INPUT FOR THIS TASK Start Marker

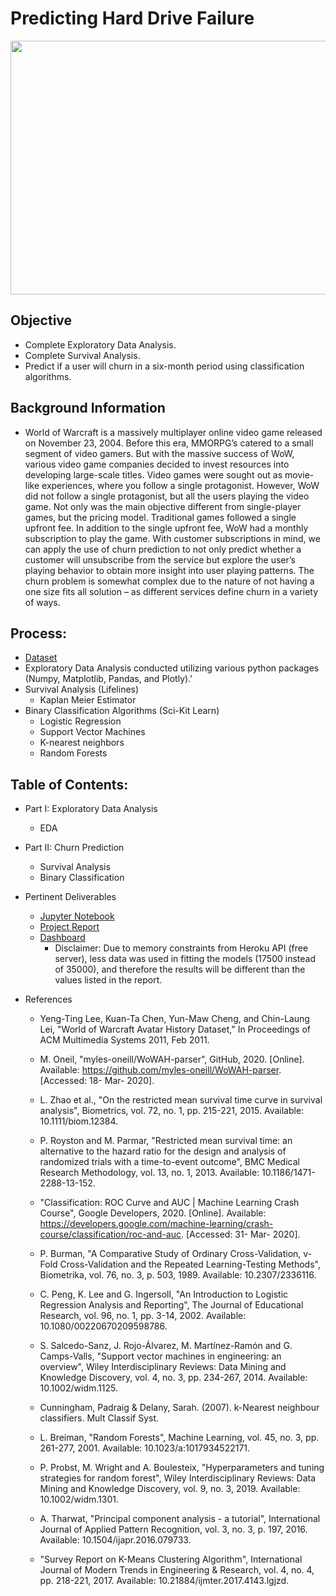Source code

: # Predicting Hard Drive Failure

<p align="center">
  <img width="600" height="406" src="assets/World_of_Warcraft_logo.jpg">
</p>



## Objective
* Complete Exploratory Data Analysis.
* Complete Survival Analysis.
* Predict if a user will churn in a six-month period using classification algorithms.

## Background Information
* World of Warcraft is a massively multiplayer online video game released on November 23, 2004. Before this era, MMORPG’s catered to a small segment of video gamers. But with the massive success of WoW, various video game companies decided to invest resources into developing large-scale titles. Video games were sought out as movie-like experiences, where you follow a single protagonist. However, WoW did not follow a single protagonist, but all the users playing the video game. Not only was the main objective different from single-player games, but the pricing model. Traditional games followed a single upfront fee. In addition to the single upfront fee, WoW had a monthly subscription to play the game. With customer subscriptions in mind, we can apply the use of churn prediction to not only predict whether a customer will unsubscribe from the service but explore the user’s playing behavior to obtain more insight into user playing patterns. The churn problem is somewhat complex due to the nature of not having a one size fits all solution – as different services define churn in a variety of ways.

## Process:
* [Dataset](https://www.kaggle.com/mylesoneill/warcraft-avatar-history)
* Exploratory Data Analysis conducted utilizing various python packages (Numpy, Matplotlib, Pandas, and Plotly).'
* Survival Analysis (Lifelines)
    * Kaplan Meier Estimator
* Binary Classification Algorithms (Sci-Kit Learn)
    * Logistic Regression
    * Support Vector Machines
    * K-nearest neighbors
    * Random Forests



## Table of Contents:
* Part I: Exploratory Data Analysis
    * EDA
* Part II: Churn Prediction
    * Survival Analysis
    * Binary Classification
* Pertinent Deliverables
	* [Jupyter Notebook](https://github.com/SulmanK/Customer-Churn-in-World-of-Warcraft/blob/master/Customer%20Churn%20in%20World%20of%20Warcraft.ipynb)
	* [Project Report](https://github.com/SulmanK/Customer-Churn-in-World-of-Warcraft/blob/master/Customer%20Churn%20in%20World%20of%20Warcraft_Report.pdf)
	* [Dashboard](https://customer-churn-in-wow-app.herokuapp.com/)
		* Disclaimer: Due to memory constraints from Heroku API (free server), less data was used in fitting the models (17500 instead of 35000), and therefore the results will be different than the values listed in the report.  
	
* References
	* Yeng-Ting Lee, Kuan-Ta Chen, Yun-Maw Cheng, and Chin-Laung Lei, "World of Warcraft Avatar History Dataset," In Proceedings of ACM Multimedia Systems 2011, Feb 2011. 
	
	* M. Oneil, "myles-oneill/WoWAH-parser", GitHub, 2020. [Online]. Available: https://github.com/myles-oneill/WoWAH-parser. [Accessed: 18- Mar- 2020]. 

	*  L. Zhao et al., "On the restricted mean survival time curve in survival analysis", Biometrics, vol. 72, no. 1, pp. 215-221, 2015. Available: 10.1111/biom.12384. 

	*  P. Royston and M. Parmar, "Restricted mean survival time: an alternative to the hazard ratio for the design and analysis of randomized trials with a time-to-event outcome", BMC Medical Research Methodology, vol. 13, no. 1, 2013. Available: 10.1186/1471-2288-13-152. 

	*  "Classification: ROC Curve and AUC |  Machine Learning Crash Course", Google Developers, 2020. [Online]. Available: https://developers.google.com/machine-learning/crash-course/classification/roc-and-auc. [Accessed: 31- Mar- 2020]. 

	* P. Burman, "A Comparative Study of Ordinary Cross-Validation, v-Fold Cross-Validation and the Repeated Learning-Testing Methods", Biometrika, vol. 76, no. 3, p. 503, 1989. Available: 10.2307/2336116. 

	* C. Peng, K. Lee and G. Ingersoll, "An Introduction to Logistic Regression Analysis and Reporting", The Journal of Educational Research, vol. 96, no. 1, pp. 3-14, 2002. Available: 10.1080/00220670209598786. 

	* S. Salcedo-Sanz, J. Rojo-Álvarez, M. Martínez-Ramón and G. Camps-Valls, "Support vector machines in engineering: an overview", Wiley Interdisciplinary Reviews: Data Mining and Knowledge Discovery, vol. 4, no. 3, pp. 234-267, 2014. Available: 10.1002/widm.1125. 

	* Cunningham, Padraig & Delany, Sarah. (2007). k-Nearest neighbour classifiers. Mult Classif Syst. 

	* L. Breiman, "Random Forests", Machine Learning, vol. 45, no. 3, pp. 261-277, 2001. Available: 10.1023/a:1017934522171. 

	* P. Probst, M. Wright and A. Boulesteix, "Hyperparameters and tuning strategies for random forest", Wiley Interdisciplinary Reviews: Data Mining and Knowledge Discovery, vol. 9, no. 3, 2019. Available: 10.1002/widm.1301. 

	* A. Tharwat, "Principal component analysis - a tutorial", International Journal of Applied Pattern Recognition, vol. 3, no. 3, p. 197, 2016. Available: 10.1504/ijapr.2016.079733. 

	* "Survey Report on K-Means Clustering Algorithm", International Journal of Modern Trends in Engineering & Research, vol. 4, no. 4, pp. 218-221, 2017. Available: 10.21884/ijmter.2017.4143.lgjzd. 
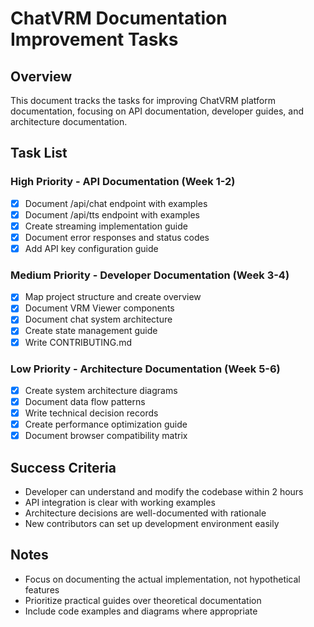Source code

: # ChatVRM Documentation Improvement Tasks

## Overview
This document tracks the tasks for improving ChatVRM platform documentation, focusing on API documentation, developer guides, and architecture documentation.

## Task List

### High Priority - API Documentation (Week 1-2)
- [x] Document /api/chat endpoint with examples
- [x] Document /api/tts endpoint with examples  
- [x] Create streaming implementation guide
- [x] Document error responses and status codes
- [x] Add API key configuration guide

### Medium Priority - Developer Documentation (Week 3-4)
- [x] Map project structure and create overview
- [x] Document VRM Viewer components
- [x] Document chat system architecture
- [x] Create state management guide
- [x] Write CONTRIBUTING.md

### Low Priority - Architecture Documentation (Week 5-6)
- [x] Create system architecture diagrams
- [x] Document data flow patterns
- [x] Write technical decision records
- [x] Create performance optimization guide
- [x] Document browser compatibility matrix

## Success Criteria
- Developer can understand and modify the codebase within 2 hours
- API integration is clear with working examples
- Architecture decisions are well-documented with rationale
- New contributors can set up development environment easily

## Notes
- Focus on documenting the actual implementation, not hypothetical features
- Prioritize practical guides over theoretical documentation
- Include code examples and diagrams where appropriate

INPUT FOR THIS TASK End Marker

## REQUIREMENT
Reprint the whole listing above exactly, taking out the pictures.

## ANSWER TO THIS PROBLEM
Source code

: # Predicting Hard Drive Failure

<p align="center">
  <img width="600" height="406" src="assets/World_of_Warcraft_logo.jpg">
</p>



## Objective
* Complete Exploratory Data Analysis.
* Complete Survival Analysis.
* Predict if a user will churn in a six-month period using classification algorithms.

## Background Information
* World of Warcraft is a massively multiplayer online video game released on November 23, 2004. Before this era, MMORPG’s catered to a small segment of video gamers. But with the massive success of WoW, various video game companies decided to invest resources into developing large-scale titles. Video games were sought out as movie-like experiences, where you follow a single protagonist. However, WoW did not follow a single protagonist, but all the users playing the video game. Not only was the main objective different from single-player games, but the pricing model. Traditional games followed a single upfront fee. In addition to the single upfront fee, WoW had a monthly subscription to play the game. With customer subscriptions in mind, we can apply the use of churn prediction to not only predict whether a customer will unsubscribe from the service but explore the user’s playing behavior to obtain more insight into user playing patterns. The churn problem is somewhat complex due to the nature of not having a one size fits all solution – as different services define churn in a variety of ways.

## Process:
* [Dataset](https://www.kaggle.com/mylesoneill/warcraft-avatar-history)
* Exploratory Data Analysis conducted utilizing various python packages (Numpy, Matplotlib, Pandas, and Plotly).'
* Survival Analysis (Lifelines)
    * Kaplan Meier Estimator
* Binary Classification Algorithms (Sci-Kit Learn)
    * Logistic Regression
    * Support Vector Machines
    * K-nearest neighbors
    * Random Forests



## Table of Contents:
* Part I: Exploratory Data Analysis
    * EDA
* Part II: Churn Prediction
    * Survival Analysis
    * Binary Classification
* Pertinent Deliverables
	* [Jupyter Notebook](https://github.com/SulmanK/Customer-Churn-in-World-of-Warcraft/blob/master/Customer%20Churn%20in%20World%20of%20Warcraft.ipynb)
	* [Project Report](https://github.com/SulmanK/Customer-Churn-in-World-of-Warcraft/blob/master/Customer%20Churn%20in%20World%20of%20Warcraft_Report.pdf)
	* [Dashboard](https://customer-churn-in-wow-app.herokuapp.com/)
		* Disclaimer: Due to memory constraints from Heroku API (free server), less data was used in fitting the models (17500 instead of 35000), and therefore the results will be different than the values listed in the report.  
	
* References
	* Yeng-Ting Lee, Kuan-Ta Chen, Yun-Maw Cheng, and Chin-Laung Lei, "World of Warcraft Avatar History Dataset," In Proceedings of ACM Multimedia Systems 2011, Feb 2011. 
	
	* M. Oneil, "myles-oneill/WoWAH-parser", GitHub, 2020. [Online]. Available: https://github.com/myles-oneill/WoWAH-parser. [Accessed: 18- Mar- 2020]. 

	*  L. Zhao et al., "On the restricted mean survival time curve in survival analysis", Biometrics, vol. 72, no. 1, pp. 215-221, 2015. Available: 10.1111/biom.12384. 

	*  P. Royston and M. Parmar, "Restricted mean survival time: an alternative to the hazard ratio for the design and analysis of randomized trials with a time-to-event outcome", BMC Medical Research Methodology, vol. 13, no. 1, 2013. Available: 10.1186/1471-2288-13-152. 

	*  "Classification: ROC Curve and AUC |  Machine Learning Crash Course", Google Developers, 2020. [Online]. Available: https://developers.google.com/machine-learning/crash-course/classification/roc-and-auc. [Accessed: 31- Mar- 2020]. 

	* P. Burman, "A Comparative Study of Ordinary Cross-Validation, v-Fold Cross-Validation and the Repeated Learning-Testing Methods", Biometrika, vol. 76, no. 3, p. 503, 1989. Available: 10.2307/2336116. 

	* C. Peng, K. Lee and G. Ingersoll, "An Introduction to Logistic Regression Analysis and Reporting", The Journal of Educational Research, vol. 96, no. 1, pp. 3-14, 2002. Available: 10.1080/00220670209598786. 

	* S. Salcedo-Sanz, J. Rojo-Álvarez, M. Martínez-Ramón and G. Camps-Valls, "Support vector machines in engineering: an overview", Wiley Interdisciplinary Reviews: Data Mining and Knowledge Discovery, vol. 4, no. 3, pp. 234-267, 2014. Available: 10.1002/widm.1125. 

	* Cunningham, Padraig & Delany, Sarah. (2007). k-Nearest neighbour classifiers. Mult Classif Syst. 

	* L. Breiman, "Random Forests", Machine Learning, vol. 45, no. 3, pp. 261-277, 2001. Available: 10.1023/a:1017934522171. 

	* P. Probst, M. Wright and A. Boulesteix, "Hyperparameters and tuning strategies for random forest", Wiley Interdisciplinary Reviews: Data Mining and Knowledge Discovery, vol. 9, no. 3, 2019. Available: 10.1002/widm.1301. 

	* A. Tharwat, "Principal component analysis - a tutorial", International Journal of Applied Pattern Recognition, vol. 3, no. 3, p. 197, 2016. Available: 10.1504/ijapr.2016.079733. 

	* "Survey Report on K-Means Clustering Algorithm", International Journal of Modern Trends in Engineering & Research, vol. 4, no. 4, pp. 218-221, 2017. Available: 10.21884/ijmter.2017.4143.lgjzd. 
Source code

: # ChatVRM Documentation Improvement Tasks

## Overview
This document tracks the tasks for improving ChatVRM platform documentation, focusing on API documentation, developer guides, and architecture documentation.

## Task List

### High Priority - API Documentation (Week 1-2)
- [x] Document /api/chat endpoint with examples
- [x] Document /api/tts endpoint with examples  
- [x] Create streaming implementation guide
- [x] Document error responses and status codes
- [x] Add API key configuration guide

### Medium Priority - Developer Documentation (Week 3-4)
- [x] Map project structure and create overview
- [x] Document VRM Viewer components
- [x] Document chat system architecture
- [x] Create state management guide
- [x] Write CONTRIBUTING.md

### Low Priority - Architecture Documentation (Week 5-6)
- [x] Create system architecture diagrams
- [x] Document data flow patterns
- [x] Write technical decision records
- [x] Create performance optimization guide
- [x] Document browser compatibility matrix

## Success Criteria
- Developer can understand and modify the codebase within 2 hours
- API integration is clear with working examples
- Architecture decisions are well-documented with rationale
- New contributors can set up development environment easily

## Notes
- Focus on documenting the actual implementation, not hypothetical features
- Prioritize practical guides over theoretical documentation
- Include code examples and diagrams where appropriate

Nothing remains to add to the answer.